Und hier gilt es, Dinge jetzt anzupacken und zu
machen, zu realisieren! Die Algorithmen und Tools für die beschriebenen Themen
stehen zur Verfügung, das ist keine Science-Fiction oder Zukunftsmusik. Wer
sich dieser Hilfsmittel jetzt bedient, wird einen signifikanten Vorsprung in
der Digitalen Business Transformation erreichen. Dazu bedarf es einer
Herangehensweise, die die Lösung und nicht das Problem in den Vordergrund
stellt; vor allem nicht Probleme, die erst in der Zukunft auftreten können oder
werden.

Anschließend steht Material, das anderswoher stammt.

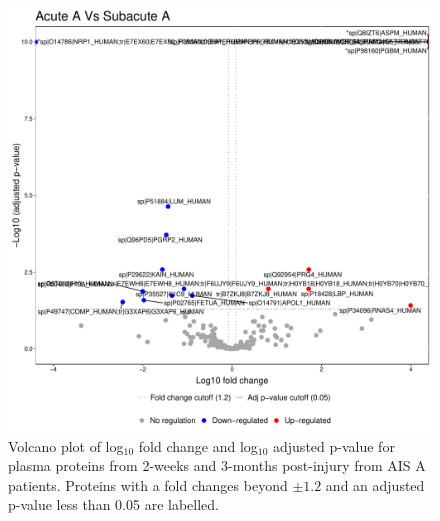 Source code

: \documentclass[9pt,lineno]{elife}
\begin{document}
\begin{landscape}
\begin{landscape}
\begin{landscape}
\begin{landscape}
\begin{figure}
\includegraphics[width=1\linewidth]{figures/openms_protein_quantification/label_free/volcano_plots/openms_volcano_plot_2021-08-10_0004} \caption{Volcano plot of log\(_10\) fold change and log\(_10\) adjusted p-value for plasma proteins from 2-weeks and 3-months post-injury from AIS A patients. Proteins with a fold changes beyond \(\pm 1.2\) and an adjusted p-value less than 0.05 are labelled.}\label{fig:volc-plot-acute-a-vs-subacute-a}
\end{figure}




\end{landscape}
\end{landscape}
\end{landscape}
\end{landscape}
\end{document}
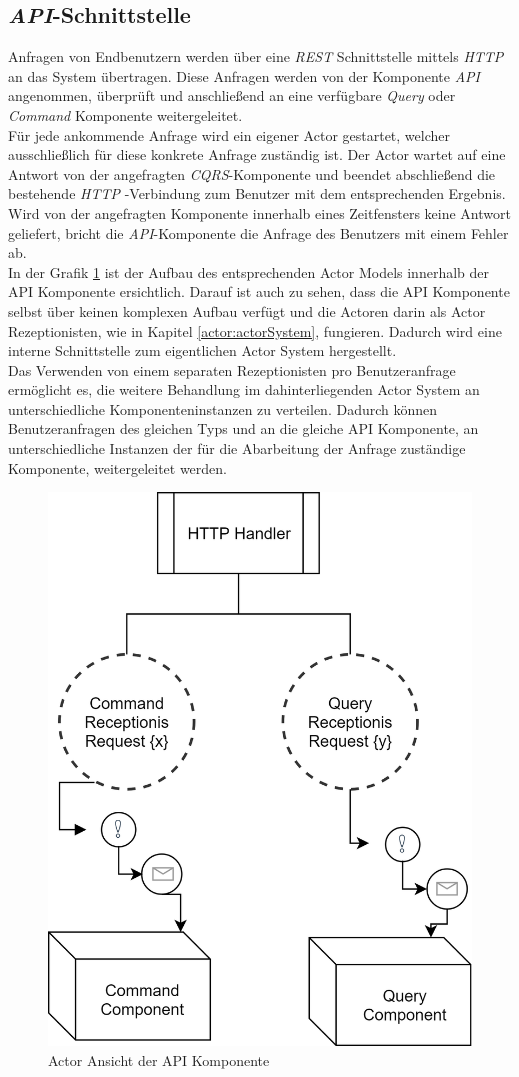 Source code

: \subsection{\textit{API}-Schnittstelle}
\label{subsec:implementation:apiComponente}
Anfragen von Endbenutzern werden über eine \textit{REST} Schnittstelle mittels \textit{HTTP} an das System übertragen. Diese Anfragen werden von der Komponente \textit{API} angenommen, überprüft und anschließend an eine verfügbare \textit{Query} oder \textit{Command} Komponente weitergeleitet. \\
Für jede ankommende Anfrage wird ein eigener Actor gestartet, welcher ausschließlich für diese konkrete Anfrage zuständig ist. Der Actor wartet auf eine Antwort von der angefragten \textit{CQRS}-Komponente und beendet abschließend die bestehende \textit{HTTP} -Verbindung zum Benutzer mit dem entsprechenden Ergebnis. Wird von der angefragten Komponente innerhalb eines Zeitfensters keine Antwort geliefert, bricht die \textit{API}-Komponente die Anfrage des Benutzers mit einem Fehler ab. \\
In der Grafik \ref{fig:implementation:apiActorModel} ist der Aufbau des entsprechenden Actor Models innerhalb der API Komponente ersichtlich. Darauf ist auch zu sehen, dass die API Komponente selbst über keinen komplexen Aufbau verfügt und die Actoren darin als Actor Rezeptionisten, wie in Kapitel \ref{actor:actorSystem}, fungieren. Dadurch wird eine interne Schnittstelle zum eigentlichen Actor System hergestellt. \\
Das Verwenden von einem separaten Rezeptionisten pro Benutzeranfrage ermöglicht es, die weitere Behandlung im dahinterliegenden Actor System an unterschiedliche Komponenteninstanzen zu verteilen. Dadurch können Benutzeranfragen des gleichen Typs und an die gleiche API Komponente, an unterschiedliche Instanzen der für die Abarbeitung der Anfrage zuständige Komponente, weitergeleitet werden. 
\begin{figure}
    \centering
    \includegraphics[width=0.5\linewidth]{gfx/implementation/apiActorModel}
    \caption{Actor Ansicht der API Komponente}
    \label{fig:implementation:apiActorModel}
\end{figure} 

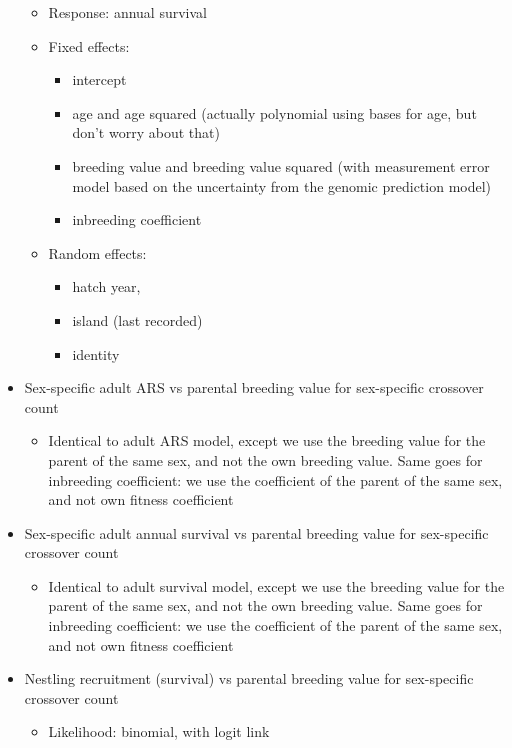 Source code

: \documentclass[dvipsnames]{article}
\begin{document}
\begin{itemize}
\begin{itemize}
        \item Response: annual survival
        \item Fixed effects: \begin{itemize}
            \item intercept
            \item age and age squared (actually polynomial using bases for age, but don't worry about that)
            \item breeding value and breeding value squared (with measurement error model based on the uncertainty from the genomic prediction model)
            \item inbreeding coefficient
        \end{itemize} 
        \item Random effects: \begin{itemize}
            \item hatch year, 
            \item island (last recorded)
            \item identity
        \end{itemize}
    \end{itemize}
    \item Sex-specific adult ARS vs parental breeding value for sex-specific crossover count \begin{itemize}
        \item Identical to adult ARS model, except we use the breeding value for the parent of the same sex, and not the own breeding value. Same goes for inbreeding coefficient: we use the coefficient of the parent of the same sex, and not own fitness coefficient
    \end{itemize}
    \item Sex-specific adult annual survival vs parental breeding value for sex-specific crossover count \begin{itemize}
        \item Identical to adult survival model, except we use the breeding value for the parent of the same sex, and not the own breeding value. Same goes for inbreeding coefficient: we use the coefficient of the parent of the same sex, and not own fitness coefficient
    \end{itemize}
    \item Nestling recruitment (survival) vs parental breeding value for sex-specific crossover count \begin{itemize}
        \item Likelihood: binomial, with logit link

\end{itemize}
\end{itemize}
\end{document}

Diese – ich hatte es schon angesprochen – häufig ethischen und
gesellschaftlichen Herausforderungen müssen parallel in Angriff genommen
werden, damit Lösungen bereitstehen, wenn sie benötigt werden, aber diese
Lösungen sind für den großen Teil heutiger Anwendungen nicht ausschlaggebend,
im Gegenteil kann ein Warten auf sie fatal werden.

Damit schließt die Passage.